レシピのない店のレシピ
東京・恵比寿。
裏通りの目立たない扉を開けて、急な階段を上がる。
と、そこには、外からではまったくわからない空間が広がっている。
「ほねラボラトリー」という不思議な名前のこの店には、夜な夜なワインと、季節の味を求めて、愛好家たちが足を運ぶ。
店主の櫻庭基成郎は、一切の料理修業をしたことのない、異色の料理人。
フランス料理店のフロアからこの世界に入り、さまざまな店を渡り歩き、独学で料理とワインのことを学び、店を開いた。

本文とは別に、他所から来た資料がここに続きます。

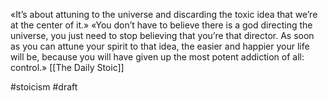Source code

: «It’s about attuning to the universe and discarding the toxic idea that we’re at the center of it.»
«You don’t have to believe there is a god directing the universe, you just need to stop believing that you’re that director. As soon as you can attune your spirit to that idea, the easier and happier your life will be, because you will have given up the most potent addiction of all: control.»
[[The Daily Stoic]]

#stoicism 
#draft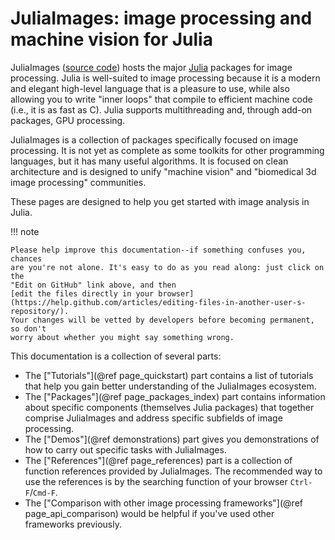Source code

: # JuliaImages: image processing and machine vision for Julia

JuliaImages ([source code](https://github.com/JuliaImages)) hosts the
major [Julia](http://julialang.org/) packages for image processing.
Julia is well-suited to image processing because it is a modern and
elegant high-level language that is a pleasure to use, while also
allowing you to write "inner loops" that compile to efficient machine
code (i.e., it is as fast as C).  Julia supports multithreading and,
through add-on packages, GPU processing.

JuliaImages is a collection of packages specifically focused on image
processing.  It is not yet as complete as some toolkits for other
programming languages, but it has many useful algorithms.  It is
focused on clean architecture and is designed to unify "machine
vision" and "biomedical 3d image processing" communities.

These pages are designed to help you get started with image analysis
in Julia.

!!! note

    Please help improve this documentation--if something confuses you, chances
    are you're not alone. It's easy to do as you read along: just click on the
    "Edit on GitHub" link above, and then
    [edit the files directly in your browser](https://help.github.com/articles/editing-files-in-another-user-s-repository/).
    Your changes will be vetted by developers before becoming permanent, so don't
    worry about whether you might say something wrong.

This documentation is a collection of several parts:

* The ["Tutorials"](@ref page_quickstart) part contains a list of tutorials that help you gain better understanding of the JuliaImages
  ecosystem.
* The ["Packages"](@ref page_packages_index) part contains information about specific components (themselves
  Julia packages) that together comprise JuliaImages and address specific subfields of image processing.
* The ["Demos"](@ref demonstrations) part gives you demonstrations of how to carry out specific tasks with JuliaImages.
* The ["References"](@ref page_references) part is a collection of function references provided by JuliaImages.
  The recommended way to use the references is by the searching function of your browser `Ctrl-F`/`Cmd-F`.
* The ["Comparison with other image processing frameworks"](@ref page_api_comparison) would be helpful
  if you've used other frameworks previously.
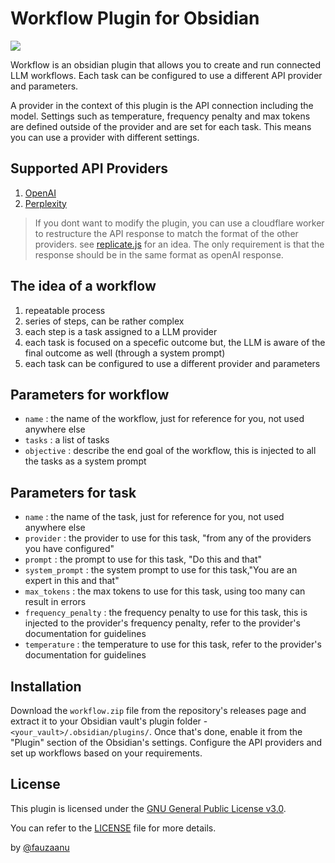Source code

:# Workflow Plugin for Obsidian
<img src=".README_images/x.gif" />

Workflow is an obsidian plugin that allows you to create and run connected LLM workflows. Each task can be configured to use a different API provider and parameters. 

A provider in the context of this plugin is the API connection including the model. Settings such as temperature, frequency penalty and max tokens are defined outside of the provider and are set for each task. This means you can use a provider with different settings.

## Supported API Providers
1. [OpenAI](https://openai.com/)
2. [Perplexity](https://perplexity.ai/)

>If you dont want to modify the plugin, you can use a cloudflare worker to restructure the API response to match the format of the other providers. see [replicate.js](replicate.js) for an idea. The only requirement is that the response should be in the same format as openAI response. 

## The idea of a workflow

1. repeatable process
2. series of steps, can be rather complex
3. each step is a task assigned to a LLM provider
4. each task is focused on a specefic outcome but, the LLM is aware of the final outcome as well (through a system prompt)
5. each task can be configured to use a different provider and parameters

## Parameters for workflow
- `name` : the name of the workflow, just for reference for you, not used anywhere else
- `tasks` : a list of tasks
- `objective` : describe the end goal of the workflow, this is injected to all the tasks as a system prompt

## Parameters for task
- `name` : the name of the task, just for reference for you, not used anywhere else
- `provider` : the provider to use for this task, "from any of the providers you have configured"
- `prompt` : the prompt to use for this task, "Do this and that"
- `system_prompt` : the system prompt to use for this task,"You are an expert in this and that"
- `max_tokens` : the max tokens to use for this task, using too many can result in errors
- `frequency_penalty` : the frequency penalty to use for this task, this is injected to the provider's frequency penalty, refer to the provider's documentation for guidelines
- `temperature` : the temperature to use for this task, refer to the provider's documentation for guidelines


## Installation

Download the `workflow.zip` file from the repository's releases page and extract it to your Obsidian vault's plugin folder - `<your_vault>/.obsidian/plugins/`. Once that's done, enable it from the "Plugin" section of the Obsidian's settings. Configure the API providers and set up workflows based on your requirements.

## License

This plugin is licensed under the [GNU General Public License v3.0](https://www.gnu.org/licenses/gpl-3.0.en.html).

You can refer to the [LICENSE](LICENSE) file for more details.

by [@fauzaanu](https://t.me/fauzaanu)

数多の著名人も愛するこの店には、お決まりのレシピがない。
櫻庭が一人で切り盛りし、四季はもちろんのこと、日ごとに変わる食材の状態によって調理の仕方を変えてきたため、いつからか、レシピを残すのをやめていた。
料理とともに提供するワインも、日ごとに異なる。
「このワインを飲んでもらいたい」からレシピが始まることもあれば、「この食材をいちばん美味しく食べてもらいたい」から始まることもある。
本書では、そんな櫻庭の展開する独自の料理とワインのマッチングを家庭でも応用しやすいレシピとともにじっくりと紹介。
その世界観の、ほんの一端ではあるが、「こんな組み合わせがあった!」という驚きとともに味わってほしい。